Scholars have argued that climate stability has become a global common interest, and the advisory opinion reflects this development (Trivedi & Jolly 2023). By recognising that climate protection is an ‘’erga omnes’’ obligation, the Court broadened the possibilities for international accountability. It also confirmed that States remain responsible for regulating activities of private actors, since the duty to prevent significant harm includes controlling emissions within their jurisdiction.
Looking Ahead
The advisory opinion does not introduce a new enforcement system, but it clarifies the legal expectations that States face. It shows that the main climate treaties form a unified framework, limits the discretion States can claim when drafting their national climate plans, and confirms that climate protection is a responsibility owed to the international community. This helps bring legal structure to debates that often appear political.
These developments come at the same time as COP 30 in Belém, where negotiators struggled to reach agreement on finance, trade measures, and pathways away from fossil fuels. The final Mutirão decision did not include a roadmap for transitioning away from fossil fuels or commitments on subsidy reform, although countries did agree to triple adaptation finance by 2035 and launched a two-year work programme on climate finance (International Institute for Sustainable Development 2025). These mixed results show why the advisory opinion matters. When political negotiations stall, the Court’s interpretation of treaty obligations provides a stable reference point for assessing State conduct.
References:
· Bodansky, D. (2010). The Art and Craft of International Environmental Law. Harvard University Press.https://www.academia.edu/10086962/The_Art_and_Craft_of_International_Environmental_Law
· Intergovernmental Panel on Climate Change (IPCC). (2021). Sixth Assessment Report.

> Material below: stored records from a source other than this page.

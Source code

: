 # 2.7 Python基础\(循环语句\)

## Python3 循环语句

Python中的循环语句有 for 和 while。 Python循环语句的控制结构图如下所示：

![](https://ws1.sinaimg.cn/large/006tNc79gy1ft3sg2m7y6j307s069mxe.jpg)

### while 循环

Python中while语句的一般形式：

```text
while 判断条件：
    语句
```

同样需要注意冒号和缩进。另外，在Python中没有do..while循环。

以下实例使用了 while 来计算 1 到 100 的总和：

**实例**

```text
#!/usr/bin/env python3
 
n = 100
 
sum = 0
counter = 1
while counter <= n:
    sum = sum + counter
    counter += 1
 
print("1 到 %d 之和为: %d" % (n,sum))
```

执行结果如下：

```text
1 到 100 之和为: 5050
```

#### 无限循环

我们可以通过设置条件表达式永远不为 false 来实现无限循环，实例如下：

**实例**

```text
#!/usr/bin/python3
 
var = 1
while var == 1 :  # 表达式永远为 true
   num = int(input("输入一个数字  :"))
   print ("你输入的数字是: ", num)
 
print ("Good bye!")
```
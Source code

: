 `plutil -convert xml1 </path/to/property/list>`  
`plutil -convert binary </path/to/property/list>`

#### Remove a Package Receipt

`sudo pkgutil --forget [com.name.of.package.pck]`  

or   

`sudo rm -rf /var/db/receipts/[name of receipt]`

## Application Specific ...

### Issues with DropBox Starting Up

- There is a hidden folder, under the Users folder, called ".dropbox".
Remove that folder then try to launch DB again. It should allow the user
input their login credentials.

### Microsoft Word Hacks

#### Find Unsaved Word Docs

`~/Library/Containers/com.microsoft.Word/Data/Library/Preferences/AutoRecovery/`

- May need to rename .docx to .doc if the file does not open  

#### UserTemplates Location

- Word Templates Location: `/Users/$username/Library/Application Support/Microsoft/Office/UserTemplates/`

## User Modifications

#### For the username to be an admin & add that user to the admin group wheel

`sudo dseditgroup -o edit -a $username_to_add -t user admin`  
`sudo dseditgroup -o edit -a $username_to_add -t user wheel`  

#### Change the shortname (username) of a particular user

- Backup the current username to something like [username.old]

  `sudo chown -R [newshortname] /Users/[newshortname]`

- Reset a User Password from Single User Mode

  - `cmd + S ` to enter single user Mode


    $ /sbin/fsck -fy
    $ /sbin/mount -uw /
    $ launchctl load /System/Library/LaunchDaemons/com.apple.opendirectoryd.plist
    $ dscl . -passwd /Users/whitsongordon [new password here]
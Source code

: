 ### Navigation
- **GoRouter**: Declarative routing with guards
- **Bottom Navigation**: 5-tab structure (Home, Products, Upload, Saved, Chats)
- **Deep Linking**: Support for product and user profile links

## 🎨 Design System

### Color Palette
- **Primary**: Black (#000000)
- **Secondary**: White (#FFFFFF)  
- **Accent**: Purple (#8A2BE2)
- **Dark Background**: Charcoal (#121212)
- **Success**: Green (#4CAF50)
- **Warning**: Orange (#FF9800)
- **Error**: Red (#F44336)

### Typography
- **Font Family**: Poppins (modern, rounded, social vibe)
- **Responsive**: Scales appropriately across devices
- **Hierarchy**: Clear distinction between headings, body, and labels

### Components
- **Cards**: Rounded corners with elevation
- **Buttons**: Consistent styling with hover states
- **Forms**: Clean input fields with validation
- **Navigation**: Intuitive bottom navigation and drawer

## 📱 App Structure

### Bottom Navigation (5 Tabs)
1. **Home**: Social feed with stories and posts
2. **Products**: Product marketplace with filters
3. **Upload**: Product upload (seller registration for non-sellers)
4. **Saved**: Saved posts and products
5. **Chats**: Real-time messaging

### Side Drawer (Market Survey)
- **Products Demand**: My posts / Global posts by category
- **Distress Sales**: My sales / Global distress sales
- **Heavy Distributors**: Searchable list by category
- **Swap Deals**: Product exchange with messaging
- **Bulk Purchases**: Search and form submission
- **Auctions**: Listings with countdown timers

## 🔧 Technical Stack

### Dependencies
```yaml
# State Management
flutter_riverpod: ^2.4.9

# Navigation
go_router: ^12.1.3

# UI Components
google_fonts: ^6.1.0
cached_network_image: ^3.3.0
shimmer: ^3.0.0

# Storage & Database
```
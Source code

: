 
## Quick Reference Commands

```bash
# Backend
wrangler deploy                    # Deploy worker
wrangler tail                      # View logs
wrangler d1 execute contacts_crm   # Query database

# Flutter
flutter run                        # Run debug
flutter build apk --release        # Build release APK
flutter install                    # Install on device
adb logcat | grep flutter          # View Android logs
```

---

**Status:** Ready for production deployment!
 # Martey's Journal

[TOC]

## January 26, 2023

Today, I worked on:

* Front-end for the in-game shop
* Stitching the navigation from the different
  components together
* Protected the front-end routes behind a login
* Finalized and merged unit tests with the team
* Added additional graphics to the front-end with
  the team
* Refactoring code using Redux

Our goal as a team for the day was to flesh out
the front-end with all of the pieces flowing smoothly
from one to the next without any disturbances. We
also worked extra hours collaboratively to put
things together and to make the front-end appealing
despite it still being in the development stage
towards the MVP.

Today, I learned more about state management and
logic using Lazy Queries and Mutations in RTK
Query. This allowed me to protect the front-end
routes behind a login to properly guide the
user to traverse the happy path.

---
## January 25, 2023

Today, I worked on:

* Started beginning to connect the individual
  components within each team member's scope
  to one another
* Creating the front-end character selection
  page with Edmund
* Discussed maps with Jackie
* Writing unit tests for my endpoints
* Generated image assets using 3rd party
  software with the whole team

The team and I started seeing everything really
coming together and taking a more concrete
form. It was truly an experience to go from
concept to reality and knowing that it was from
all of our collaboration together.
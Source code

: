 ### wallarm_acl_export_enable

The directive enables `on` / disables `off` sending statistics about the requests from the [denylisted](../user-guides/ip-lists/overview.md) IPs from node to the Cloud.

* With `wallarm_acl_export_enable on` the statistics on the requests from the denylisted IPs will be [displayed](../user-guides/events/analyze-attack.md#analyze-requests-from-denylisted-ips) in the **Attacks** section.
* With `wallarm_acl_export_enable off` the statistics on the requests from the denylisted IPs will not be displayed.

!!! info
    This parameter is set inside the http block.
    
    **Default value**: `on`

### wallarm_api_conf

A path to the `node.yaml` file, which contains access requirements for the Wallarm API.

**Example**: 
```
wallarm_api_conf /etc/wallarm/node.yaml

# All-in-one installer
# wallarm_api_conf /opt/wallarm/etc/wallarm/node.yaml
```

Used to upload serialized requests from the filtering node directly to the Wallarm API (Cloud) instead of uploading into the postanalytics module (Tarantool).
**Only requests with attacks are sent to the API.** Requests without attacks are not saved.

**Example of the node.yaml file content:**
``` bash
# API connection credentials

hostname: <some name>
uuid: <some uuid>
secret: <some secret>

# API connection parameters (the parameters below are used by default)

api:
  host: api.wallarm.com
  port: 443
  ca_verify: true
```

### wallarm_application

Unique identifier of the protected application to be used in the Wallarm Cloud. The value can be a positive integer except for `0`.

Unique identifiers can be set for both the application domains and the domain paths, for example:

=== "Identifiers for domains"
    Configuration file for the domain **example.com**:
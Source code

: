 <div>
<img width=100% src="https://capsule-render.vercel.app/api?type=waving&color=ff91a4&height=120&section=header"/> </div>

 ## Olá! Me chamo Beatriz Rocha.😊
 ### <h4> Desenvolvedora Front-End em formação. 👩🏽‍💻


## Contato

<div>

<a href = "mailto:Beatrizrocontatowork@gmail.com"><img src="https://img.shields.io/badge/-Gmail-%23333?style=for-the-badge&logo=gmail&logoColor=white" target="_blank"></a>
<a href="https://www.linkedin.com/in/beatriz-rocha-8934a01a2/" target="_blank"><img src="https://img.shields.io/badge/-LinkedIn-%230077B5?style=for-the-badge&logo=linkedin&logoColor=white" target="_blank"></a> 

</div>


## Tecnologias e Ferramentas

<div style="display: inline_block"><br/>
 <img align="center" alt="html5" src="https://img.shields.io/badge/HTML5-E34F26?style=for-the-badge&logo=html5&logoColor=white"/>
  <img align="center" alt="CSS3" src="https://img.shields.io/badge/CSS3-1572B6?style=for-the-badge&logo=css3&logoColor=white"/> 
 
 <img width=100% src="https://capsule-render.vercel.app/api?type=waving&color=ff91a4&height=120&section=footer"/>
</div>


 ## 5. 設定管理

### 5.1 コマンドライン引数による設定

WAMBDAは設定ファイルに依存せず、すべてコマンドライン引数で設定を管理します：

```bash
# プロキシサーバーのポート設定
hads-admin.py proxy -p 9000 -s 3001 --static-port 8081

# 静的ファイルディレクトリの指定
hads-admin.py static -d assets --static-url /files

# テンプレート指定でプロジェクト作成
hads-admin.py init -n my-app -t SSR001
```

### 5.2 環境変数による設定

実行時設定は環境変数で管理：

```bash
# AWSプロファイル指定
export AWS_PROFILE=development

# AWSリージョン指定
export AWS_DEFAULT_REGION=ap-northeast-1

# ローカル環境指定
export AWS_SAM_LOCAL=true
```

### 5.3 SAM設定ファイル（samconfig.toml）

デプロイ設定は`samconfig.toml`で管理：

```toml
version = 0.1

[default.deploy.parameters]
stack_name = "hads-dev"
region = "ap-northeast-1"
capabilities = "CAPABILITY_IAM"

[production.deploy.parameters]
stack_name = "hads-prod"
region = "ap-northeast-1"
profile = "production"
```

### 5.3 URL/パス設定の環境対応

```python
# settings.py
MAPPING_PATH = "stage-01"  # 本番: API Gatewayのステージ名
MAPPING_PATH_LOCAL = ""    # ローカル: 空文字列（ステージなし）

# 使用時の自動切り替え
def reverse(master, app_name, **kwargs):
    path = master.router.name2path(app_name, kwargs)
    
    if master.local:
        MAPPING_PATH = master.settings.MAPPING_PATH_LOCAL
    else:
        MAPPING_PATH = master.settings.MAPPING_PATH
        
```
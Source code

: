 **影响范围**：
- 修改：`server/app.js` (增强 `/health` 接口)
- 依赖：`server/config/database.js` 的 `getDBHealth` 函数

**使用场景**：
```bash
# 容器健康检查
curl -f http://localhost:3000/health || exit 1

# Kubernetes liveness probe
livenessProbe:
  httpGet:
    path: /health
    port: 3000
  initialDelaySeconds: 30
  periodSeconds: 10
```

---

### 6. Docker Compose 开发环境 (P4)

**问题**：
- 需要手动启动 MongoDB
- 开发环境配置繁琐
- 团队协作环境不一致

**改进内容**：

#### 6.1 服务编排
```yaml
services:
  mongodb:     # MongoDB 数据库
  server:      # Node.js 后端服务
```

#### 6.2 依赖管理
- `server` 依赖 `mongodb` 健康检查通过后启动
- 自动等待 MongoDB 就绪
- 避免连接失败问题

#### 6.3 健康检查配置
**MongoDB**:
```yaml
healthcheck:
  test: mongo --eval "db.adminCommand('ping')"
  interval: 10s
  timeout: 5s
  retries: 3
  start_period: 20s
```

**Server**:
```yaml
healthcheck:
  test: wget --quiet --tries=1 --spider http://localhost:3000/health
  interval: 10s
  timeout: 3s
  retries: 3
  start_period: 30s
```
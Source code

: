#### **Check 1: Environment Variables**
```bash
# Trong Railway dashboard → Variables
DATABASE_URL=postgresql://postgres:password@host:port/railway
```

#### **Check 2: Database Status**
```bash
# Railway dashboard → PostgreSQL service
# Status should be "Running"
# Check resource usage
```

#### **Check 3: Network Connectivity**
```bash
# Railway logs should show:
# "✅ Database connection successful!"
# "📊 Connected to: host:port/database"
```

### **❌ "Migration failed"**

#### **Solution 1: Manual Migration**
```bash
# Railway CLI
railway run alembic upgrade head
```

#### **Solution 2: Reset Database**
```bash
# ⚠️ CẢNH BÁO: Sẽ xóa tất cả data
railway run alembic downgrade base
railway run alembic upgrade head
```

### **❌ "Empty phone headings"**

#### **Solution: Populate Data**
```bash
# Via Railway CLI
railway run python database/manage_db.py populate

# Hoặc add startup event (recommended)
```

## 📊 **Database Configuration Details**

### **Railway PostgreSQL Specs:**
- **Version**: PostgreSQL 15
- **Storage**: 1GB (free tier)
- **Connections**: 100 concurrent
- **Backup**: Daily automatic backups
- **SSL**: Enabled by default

https://www.ipcc.ch/assessment-report/ar6/
· International Court of Justice. (1949). Corfu Channel (United Kingdom v. Albania), Judgment of 9 April 1949.
https://www.icj-cij.org/case/1
· International Court of Justice. (2010). Pulp Mills on the River Uruguay (Argentina v. Uruguay), Judgment of 20 April 2010.
https://www.icj-cij.org/case/135
· International Institute for Sustainable Development. (2025, November 22). COP 30 Outcome: What it means and what’s next. IISD. https://www.iisd.org/articles/insight/cop-30-outcome-what-it-means-and-whats-next
· Paris Agreement, opened for signature 22 April 2016, entered into force 4 November 2016.
Full text (UNFCCC): https://unfccc.int/sites/default/files/english_paris_agreement.pdf
· Rajamani, Lavanya & Brunnée, Jutta. (2017). The Legality of Downgrading Nationally Determined Contributions under the Paris Agreement: Lessons from the US Disengagement. Journal of Environmental Law, 29(3), 537–551. https://doi.org/10.1093/jel/eqx024
· Trivedi, A., & Jolly, S. (2023). Construing Climate Change Adaptation as Global Public Good Under International Law: Problems and Prospects. Liverpool Law Review, 44, 37–62. https://doi.org/10.1007/s10991-022-09317-3
· United Nations. (1969). Vienna Convention on the Law of Treaties, adopted 23 May 1969, entered into force 27 January 1980.